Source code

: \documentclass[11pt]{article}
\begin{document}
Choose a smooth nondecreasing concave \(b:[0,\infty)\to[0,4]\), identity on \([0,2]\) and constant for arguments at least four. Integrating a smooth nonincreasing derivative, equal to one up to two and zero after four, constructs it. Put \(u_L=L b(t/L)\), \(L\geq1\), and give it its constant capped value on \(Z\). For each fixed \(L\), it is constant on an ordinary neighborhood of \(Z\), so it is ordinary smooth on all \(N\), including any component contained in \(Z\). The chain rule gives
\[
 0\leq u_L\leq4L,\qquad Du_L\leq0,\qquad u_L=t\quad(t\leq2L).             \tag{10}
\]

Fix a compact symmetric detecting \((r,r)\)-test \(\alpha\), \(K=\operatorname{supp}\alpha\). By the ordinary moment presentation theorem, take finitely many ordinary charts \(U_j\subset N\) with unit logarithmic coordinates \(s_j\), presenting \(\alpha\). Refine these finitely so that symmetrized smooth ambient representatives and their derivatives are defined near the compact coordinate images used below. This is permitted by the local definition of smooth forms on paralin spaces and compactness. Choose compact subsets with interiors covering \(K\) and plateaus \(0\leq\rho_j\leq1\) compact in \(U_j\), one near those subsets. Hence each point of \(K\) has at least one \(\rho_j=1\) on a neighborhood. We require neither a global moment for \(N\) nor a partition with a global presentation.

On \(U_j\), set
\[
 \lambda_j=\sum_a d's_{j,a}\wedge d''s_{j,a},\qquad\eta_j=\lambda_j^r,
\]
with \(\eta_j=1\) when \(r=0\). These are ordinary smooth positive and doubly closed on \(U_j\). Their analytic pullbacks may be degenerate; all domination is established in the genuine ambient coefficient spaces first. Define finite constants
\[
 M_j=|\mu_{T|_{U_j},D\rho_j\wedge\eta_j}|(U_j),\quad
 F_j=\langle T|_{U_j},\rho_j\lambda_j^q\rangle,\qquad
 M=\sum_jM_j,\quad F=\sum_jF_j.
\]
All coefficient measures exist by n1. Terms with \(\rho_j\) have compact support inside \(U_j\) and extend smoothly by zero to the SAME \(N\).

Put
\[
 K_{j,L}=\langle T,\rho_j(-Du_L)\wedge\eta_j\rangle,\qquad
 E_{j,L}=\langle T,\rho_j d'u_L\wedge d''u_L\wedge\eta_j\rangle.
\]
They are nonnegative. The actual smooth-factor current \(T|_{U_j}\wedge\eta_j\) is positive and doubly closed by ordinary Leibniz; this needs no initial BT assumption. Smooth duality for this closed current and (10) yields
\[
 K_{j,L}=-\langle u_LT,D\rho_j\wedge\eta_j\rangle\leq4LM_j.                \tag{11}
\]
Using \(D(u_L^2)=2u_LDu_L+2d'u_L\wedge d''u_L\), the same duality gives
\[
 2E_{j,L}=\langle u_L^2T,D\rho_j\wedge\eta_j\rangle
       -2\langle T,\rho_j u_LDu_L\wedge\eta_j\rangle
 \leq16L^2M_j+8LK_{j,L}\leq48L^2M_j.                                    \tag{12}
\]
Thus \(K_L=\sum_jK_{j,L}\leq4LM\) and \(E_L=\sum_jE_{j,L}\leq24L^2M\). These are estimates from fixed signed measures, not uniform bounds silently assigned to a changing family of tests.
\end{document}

_ _ _ _ _ _ _

- What you will do: Copy whichever lines in the listing above contain the word "qquad".

- Task output:
 0\leq u_L\leq4L,\qquad Du_L\leq0,\qquad u_L=t\quad(t\leq2L).             \tag{10}
 \lambda_j=\sum_a d's_{j,a}\wedge d''s_{j,a},\qquad\eta_j=\lambda_j^r,
 F_j=\langle T|_{U_j},\rho_j\lambda_j^q\rangle,\qquad
 K_{j,L}=\langle T,\rho_j(-Du_L)\wedge\eta_j\rangle,\qquad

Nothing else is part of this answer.